- [YOUR ASSIGNMENT]:
Only the lines below starting at the one containing "Window Manager (WM)" and ending at the one containing "Desktop Environment (DE)" belong in the answer, each copied exactly.

(Data records)
——————

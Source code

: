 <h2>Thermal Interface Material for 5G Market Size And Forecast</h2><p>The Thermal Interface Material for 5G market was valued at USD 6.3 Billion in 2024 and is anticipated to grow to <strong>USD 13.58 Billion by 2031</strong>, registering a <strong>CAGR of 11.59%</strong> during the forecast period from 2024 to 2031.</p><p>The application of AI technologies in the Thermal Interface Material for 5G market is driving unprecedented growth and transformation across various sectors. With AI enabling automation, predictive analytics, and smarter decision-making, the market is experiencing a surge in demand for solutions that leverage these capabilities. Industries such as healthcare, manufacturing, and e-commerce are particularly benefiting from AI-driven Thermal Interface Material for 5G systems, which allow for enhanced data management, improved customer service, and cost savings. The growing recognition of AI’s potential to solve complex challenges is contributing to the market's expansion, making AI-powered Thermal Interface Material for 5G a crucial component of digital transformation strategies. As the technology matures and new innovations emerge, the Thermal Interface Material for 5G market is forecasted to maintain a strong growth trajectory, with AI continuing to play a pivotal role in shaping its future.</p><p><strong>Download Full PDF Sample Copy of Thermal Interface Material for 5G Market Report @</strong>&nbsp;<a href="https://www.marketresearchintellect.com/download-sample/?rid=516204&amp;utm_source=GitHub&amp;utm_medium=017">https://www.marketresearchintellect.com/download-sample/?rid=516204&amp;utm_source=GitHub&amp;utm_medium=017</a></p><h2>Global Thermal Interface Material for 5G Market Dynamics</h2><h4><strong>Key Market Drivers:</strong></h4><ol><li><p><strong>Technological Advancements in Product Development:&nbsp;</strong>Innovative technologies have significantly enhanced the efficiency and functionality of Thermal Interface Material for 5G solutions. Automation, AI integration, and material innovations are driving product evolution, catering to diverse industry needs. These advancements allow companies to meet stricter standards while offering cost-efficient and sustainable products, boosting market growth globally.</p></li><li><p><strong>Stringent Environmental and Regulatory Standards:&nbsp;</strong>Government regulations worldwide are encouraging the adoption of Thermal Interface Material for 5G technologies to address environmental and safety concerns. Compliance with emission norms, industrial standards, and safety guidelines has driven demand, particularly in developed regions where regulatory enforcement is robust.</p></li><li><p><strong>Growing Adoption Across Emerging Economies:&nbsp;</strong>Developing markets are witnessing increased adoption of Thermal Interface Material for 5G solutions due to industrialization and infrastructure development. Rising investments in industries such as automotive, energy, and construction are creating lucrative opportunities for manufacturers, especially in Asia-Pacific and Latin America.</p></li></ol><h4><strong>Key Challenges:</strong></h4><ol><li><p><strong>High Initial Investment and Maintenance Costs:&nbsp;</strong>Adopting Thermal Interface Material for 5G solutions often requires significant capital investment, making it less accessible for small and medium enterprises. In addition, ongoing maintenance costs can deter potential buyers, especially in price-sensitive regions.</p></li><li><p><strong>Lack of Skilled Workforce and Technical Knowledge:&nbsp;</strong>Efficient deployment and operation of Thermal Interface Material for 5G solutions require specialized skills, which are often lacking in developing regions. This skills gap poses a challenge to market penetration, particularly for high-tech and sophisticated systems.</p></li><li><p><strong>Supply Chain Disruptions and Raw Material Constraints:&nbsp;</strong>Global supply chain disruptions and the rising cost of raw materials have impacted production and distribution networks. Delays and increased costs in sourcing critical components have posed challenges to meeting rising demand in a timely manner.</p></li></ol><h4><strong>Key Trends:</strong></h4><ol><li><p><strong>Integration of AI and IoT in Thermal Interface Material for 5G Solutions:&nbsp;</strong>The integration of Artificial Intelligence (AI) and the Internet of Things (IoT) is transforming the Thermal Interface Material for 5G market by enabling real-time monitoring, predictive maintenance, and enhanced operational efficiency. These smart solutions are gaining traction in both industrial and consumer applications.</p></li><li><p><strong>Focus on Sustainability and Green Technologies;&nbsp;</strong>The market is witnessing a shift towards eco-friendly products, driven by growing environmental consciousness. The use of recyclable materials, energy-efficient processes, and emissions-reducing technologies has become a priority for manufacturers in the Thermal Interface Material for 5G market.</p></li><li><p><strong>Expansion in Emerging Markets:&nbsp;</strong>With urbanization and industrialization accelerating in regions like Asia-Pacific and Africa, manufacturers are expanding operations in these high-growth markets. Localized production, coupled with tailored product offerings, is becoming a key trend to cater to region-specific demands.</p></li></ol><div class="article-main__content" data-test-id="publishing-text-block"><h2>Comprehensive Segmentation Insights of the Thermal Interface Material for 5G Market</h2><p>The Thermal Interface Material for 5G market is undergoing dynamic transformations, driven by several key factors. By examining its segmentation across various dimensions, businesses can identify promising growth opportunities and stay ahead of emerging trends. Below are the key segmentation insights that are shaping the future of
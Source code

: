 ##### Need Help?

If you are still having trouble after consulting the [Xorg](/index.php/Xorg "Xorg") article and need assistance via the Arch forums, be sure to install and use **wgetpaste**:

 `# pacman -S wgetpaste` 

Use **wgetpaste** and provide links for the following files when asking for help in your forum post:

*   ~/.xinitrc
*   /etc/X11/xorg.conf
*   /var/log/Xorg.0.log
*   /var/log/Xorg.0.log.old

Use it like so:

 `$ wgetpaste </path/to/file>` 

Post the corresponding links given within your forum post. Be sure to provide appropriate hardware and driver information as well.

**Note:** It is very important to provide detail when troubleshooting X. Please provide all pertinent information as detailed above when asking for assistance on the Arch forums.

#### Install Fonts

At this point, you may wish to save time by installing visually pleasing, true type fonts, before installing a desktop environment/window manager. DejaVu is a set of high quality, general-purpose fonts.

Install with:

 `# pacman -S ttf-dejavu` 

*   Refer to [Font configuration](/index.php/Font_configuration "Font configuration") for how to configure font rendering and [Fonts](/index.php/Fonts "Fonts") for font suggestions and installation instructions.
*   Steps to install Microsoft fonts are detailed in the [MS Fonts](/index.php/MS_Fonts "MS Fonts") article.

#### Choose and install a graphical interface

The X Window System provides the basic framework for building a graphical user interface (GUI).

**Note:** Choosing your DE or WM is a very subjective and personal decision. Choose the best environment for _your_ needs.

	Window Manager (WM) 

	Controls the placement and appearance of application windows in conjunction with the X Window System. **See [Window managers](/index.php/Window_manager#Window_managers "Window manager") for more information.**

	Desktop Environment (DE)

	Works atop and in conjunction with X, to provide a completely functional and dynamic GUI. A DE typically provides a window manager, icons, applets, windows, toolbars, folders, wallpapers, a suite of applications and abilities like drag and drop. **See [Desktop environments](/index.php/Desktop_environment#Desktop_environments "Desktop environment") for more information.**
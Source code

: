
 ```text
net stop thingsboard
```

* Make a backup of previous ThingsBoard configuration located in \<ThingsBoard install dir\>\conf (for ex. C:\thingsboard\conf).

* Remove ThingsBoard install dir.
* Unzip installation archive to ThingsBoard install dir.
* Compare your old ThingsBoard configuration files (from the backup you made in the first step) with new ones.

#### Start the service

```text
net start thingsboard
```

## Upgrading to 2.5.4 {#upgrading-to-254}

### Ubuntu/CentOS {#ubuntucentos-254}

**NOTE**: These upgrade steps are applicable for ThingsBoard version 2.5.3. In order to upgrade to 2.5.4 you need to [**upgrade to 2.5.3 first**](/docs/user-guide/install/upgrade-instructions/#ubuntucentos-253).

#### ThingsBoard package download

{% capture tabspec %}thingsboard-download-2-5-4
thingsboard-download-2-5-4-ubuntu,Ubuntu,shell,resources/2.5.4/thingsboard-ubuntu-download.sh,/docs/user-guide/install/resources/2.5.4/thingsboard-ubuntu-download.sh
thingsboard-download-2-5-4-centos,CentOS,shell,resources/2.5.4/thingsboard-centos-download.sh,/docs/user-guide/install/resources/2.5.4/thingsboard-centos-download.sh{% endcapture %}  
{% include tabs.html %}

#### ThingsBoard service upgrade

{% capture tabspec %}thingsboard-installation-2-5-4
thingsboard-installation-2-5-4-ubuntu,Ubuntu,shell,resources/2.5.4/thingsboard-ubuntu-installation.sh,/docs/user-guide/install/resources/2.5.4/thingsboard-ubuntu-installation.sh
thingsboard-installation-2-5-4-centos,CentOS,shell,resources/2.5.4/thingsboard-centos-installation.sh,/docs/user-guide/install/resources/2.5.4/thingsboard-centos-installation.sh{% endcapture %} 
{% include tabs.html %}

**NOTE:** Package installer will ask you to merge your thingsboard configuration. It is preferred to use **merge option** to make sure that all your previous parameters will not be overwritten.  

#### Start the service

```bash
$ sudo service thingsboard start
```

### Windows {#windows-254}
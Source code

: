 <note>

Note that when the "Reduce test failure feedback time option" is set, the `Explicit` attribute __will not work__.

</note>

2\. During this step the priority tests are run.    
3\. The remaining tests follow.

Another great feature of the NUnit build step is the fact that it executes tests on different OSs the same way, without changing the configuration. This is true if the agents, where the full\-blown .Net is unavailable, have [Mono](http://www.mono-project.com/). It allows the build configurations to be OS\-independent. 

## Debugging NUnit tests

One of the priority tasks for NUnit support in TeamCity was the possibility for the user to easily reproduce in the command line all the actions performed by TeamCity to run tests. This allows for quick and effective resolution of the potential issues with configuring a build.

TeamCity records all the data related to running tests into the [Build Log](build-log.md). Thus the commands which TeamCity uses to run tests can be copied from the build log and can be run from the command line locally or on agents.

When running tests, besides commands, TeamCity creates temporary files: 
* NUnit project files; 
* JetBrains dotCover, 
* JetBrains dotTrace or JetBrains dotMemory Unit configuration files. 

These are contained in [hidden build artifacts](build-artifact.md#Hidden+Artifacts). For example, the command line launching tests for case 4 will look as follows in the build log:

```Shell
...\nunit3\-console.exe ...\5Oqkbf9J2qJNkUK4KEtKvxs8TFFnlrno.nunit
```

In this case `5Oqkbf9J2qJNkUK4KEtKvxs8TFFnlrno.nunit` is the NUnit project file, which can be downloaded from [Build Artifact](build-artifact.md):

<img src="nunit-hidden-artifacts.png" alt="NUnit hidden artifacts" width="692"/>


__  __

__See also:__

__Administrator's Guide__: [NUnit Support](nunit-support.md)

——————

- [ANSWER SECTION]:
	Window Manager (WM) 

	Controls the placement and appearance of application windows in conjunction with the X Window System. **See [Window managers](/index.php/Window_manager#Window_managers "Window manager") for more information.**

	Desktop Environment (DE)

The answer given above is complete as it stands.